Some easily answered requests:
Why can't I see my apps in alphabetical order?
Or in the order they are most used?
Why can't I list the apps in text form, putting 80 on a page in two columns, instead of only 16 or 20 at a time?
Why isn't there a suggestor/genius that allows me to find apps that others with habits like mine use? It could change over time and reward me for opting in.
On the Kindle, why can't I see my archives organized by order of purchase? Date last read? Length? Popularity?
With ebooks, when shopping, wouldn't you want to know what percentage of the people who bought the book, finished it? How about being able to opt in to circles of readers and sharing comments, progress and reading lists as you go?

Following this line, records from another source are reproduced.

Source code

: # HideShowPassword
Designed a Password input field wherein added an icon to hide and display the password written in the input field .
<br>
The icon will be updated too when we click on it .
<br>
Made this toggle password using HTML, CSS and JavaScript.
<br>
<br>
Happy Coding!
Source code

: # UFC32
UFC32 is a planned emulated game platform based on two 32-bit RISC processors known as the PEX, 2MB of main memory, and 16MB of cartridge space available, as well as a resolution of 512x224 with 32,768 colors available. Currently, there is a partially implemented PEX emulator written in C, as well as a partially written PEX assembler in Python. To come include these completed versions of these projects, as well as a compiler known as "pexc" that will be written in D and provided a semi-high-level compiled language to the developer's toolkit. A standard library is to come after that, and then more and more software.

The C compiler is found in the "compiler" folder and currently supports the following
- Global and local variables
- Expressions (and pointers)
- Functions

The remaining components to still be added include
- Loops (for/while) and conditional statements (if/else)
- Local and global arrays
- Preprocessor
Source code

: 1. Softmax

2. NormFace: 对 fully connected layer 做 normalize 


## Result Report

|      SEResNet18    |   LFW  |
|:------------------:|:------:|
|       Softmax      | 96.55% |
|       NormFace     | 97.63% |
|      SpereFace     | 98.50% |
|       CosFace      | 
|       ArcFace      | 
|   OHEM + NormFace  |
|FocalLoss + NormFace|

All of these improvements help people use the apps they've chosen and read the books they've purchased. And none of them cost much at all to deliver.
But let's not forget that some people actually like shopping. Are the online stores for these devices fun or exciting or social? Do they live and grow and change or are they static warehouses?
The seeds of what we buy and how we buy it are being planted with these early versions of the devices. I wonder if we're being cheated out of discovery, productivity and a bit of fun.